7) You won't always get what you want, or what you were promised, or what you deserve. No matter how hard you work , how much effort you put into something, or how many times you were told something, the fact remains that *newsflash* life inst fair. Heard it before? Every one's grading scale is different, no one ever thinks the same way, and many, many times, you wont get what you deserve, and neither will anyone else. Its something you learn to accept and live with, no matter what kind of injustice you may or may not be facing, and no matter how difficult some people may be.

8)  How you look does not define you, and neither does what people say about you. It does not matter if you are bigger or smaller, short, tall, classically "pretty" or not, none of it matters. What really matters is whats on the inside, how you act, and the fact that you are a creation of your heavenly father, made perfectly, beautifully, and for a purpose. The only person on this earth who can define  who you are, is yourself. Even if  there  are false  rumors gong around, if people talk about you behind your back, if people lie, the only way possible for what they say to define you is if you let it.

9) Don't let peer pressure change what you believe. All too many times I'd see people go back on or go against what they believe, just because it wasn't "cool", or their friends didn't believe the same thing. Worse than that, I'd see people leading almost a double life, carefully acting one way around their friends and then turning around and being a completely different person around their family, other friends,  or religious group. Personally, I have always tried to hold firm in my beliefs, and not compromise them for the sake of trying to look cool. My beliefs are a very large and important part of who I am, and I decided a long time ago not to hide that from anyone.

10) Having a good support system can mean the difference between ultimate success, and epic failure. I cant stress this enough, having people too support you is probably one of the most important thing you can have.
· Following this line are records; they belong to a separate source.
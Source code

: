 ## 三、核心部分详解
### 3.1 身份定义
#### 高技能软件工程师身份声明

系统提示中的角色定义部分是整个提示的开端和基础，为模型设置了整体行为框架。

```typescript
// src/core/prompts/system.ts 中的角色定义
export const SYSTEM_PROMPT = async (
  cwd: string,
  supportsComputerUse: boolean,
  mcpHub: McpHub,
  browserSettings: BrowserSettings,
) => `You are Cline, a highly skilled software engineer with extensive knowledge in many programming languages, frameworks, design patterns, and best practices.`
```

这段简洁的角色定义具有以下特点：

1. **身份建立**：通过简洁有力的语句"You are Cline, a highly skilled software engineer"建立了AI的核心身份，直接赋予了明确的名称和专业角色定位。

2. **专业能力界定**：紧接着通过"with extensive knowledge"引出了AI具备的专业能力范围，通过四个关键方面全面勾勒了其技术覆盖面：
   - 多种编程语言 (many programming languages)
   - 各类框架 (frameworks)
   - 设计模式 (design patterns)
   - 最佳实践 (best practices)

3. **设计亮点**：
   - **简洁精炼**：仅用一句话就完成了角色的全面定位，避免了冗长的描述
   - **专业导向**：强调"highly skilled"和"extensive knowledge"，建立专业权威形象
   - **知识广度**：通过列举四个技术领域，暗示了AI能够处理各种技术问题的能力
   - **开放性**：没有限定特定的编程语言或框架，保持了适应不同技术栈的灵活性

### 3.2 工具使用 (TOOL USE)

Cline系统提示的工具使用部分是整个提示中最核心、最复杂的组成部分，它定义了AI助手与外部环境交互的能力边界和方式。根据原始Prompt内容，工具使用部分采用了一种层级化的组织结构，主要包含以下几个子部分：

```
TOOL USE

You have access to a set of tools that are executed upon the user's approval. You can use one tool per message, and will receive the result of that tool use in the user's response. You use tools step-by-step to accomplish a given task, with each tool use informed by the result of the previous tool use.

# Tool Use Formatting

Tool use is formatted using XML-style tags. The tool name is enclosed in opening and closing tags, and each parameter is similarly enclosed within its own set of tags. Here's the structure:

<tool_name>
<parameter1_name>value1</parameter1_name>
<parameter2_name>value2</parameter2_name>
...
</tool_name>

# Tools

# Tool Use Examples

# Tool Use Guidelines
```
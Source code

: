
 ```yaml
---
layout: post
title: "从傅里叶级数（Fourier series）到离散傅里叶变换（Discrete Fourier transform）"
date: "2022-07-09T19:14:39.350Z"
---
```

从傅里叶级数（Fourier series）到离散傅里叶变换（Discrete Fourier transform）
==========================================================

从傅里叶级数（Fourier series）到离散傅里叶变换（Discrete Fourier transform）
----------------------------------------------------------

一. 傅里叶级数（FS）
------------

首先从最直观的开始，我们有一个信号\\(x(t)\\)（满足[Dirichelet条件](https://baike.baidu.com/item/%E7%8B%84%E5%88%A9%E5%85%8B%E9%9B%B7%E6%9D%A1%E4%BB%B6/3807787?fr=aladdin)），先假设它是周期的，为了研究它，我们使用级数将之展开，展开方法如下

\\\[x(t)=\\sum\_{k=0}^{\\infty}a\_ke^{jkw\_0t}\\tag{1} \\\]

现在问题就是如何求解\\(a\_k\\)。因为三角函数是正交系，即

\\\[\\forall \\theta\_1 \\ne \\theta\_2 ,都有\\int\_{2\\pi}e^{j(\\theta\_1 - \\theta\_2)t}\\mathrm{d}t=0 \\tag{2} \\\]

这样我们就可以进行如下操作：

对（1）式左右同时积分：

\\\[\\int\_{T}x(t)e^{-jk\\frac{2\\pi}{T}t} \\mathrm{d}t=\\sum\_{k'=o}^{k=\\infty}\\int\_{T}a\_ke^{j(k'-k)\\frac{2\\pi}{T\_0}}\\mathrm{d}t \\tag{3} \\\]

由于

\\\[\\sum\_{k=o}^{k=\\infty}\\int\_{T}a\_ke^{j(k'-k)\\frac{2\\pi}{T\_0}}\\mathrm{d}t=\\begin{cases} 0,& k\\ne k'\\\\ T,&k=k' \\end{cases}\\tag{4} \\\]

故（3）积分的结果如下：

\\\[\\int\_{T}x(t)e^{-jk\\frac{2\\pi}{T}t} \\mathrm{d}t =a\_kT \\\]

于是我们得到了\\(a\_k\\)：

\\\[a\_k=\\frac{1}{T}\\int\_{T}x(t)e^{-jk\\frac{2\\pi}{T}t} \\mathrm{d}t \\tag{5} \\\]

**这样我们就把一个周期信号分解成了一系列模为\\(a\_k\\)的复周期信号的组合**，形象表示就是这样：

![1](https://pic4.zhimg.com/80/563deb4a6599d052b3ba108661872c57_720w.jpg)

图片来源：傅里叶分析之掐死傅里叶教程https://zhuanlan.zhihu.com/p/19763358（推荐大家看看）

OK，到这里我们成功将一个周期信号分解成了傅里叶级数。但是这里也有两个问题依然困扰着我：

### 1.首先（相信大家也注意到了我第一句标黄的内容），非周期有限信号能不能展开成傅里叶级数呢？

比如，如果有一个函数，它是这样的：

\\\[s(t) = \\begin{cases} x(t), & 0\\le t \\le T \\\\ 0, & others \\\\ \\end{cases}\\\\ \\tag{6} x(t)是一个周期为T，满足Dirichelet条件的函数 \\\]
I was blessed to have my wonderful family and friends that would always be there for me, listen to my delusional  ranting, help me when i needed it the most, and keep me in check. While there is something  to be said about keeping  yourself accountable, it always helps  to have a group off people here to help keep you in line and  together. I really  don't think I could've gotten through anything without my friends,  family, and most importantly  God.
Me and my family after  graduation

Me and  my sister after graduation

While there were many undesirable parts of my time in public high school, for the most  part, the good outweighed the bad. I had a pretty good time in high school; i learned few things, tried new awesome hobbies and clubs, met some pretty awesome people, played new music, learned how the world works, and so many other things. It wasn't all bad at all. However, given the choice, and taking into account my past experiences,  if I ever get  married and have kids, I'm  going to home school them. I will not, however, ever forget the short 4 years (as long as it may have seemed) in public highhschool.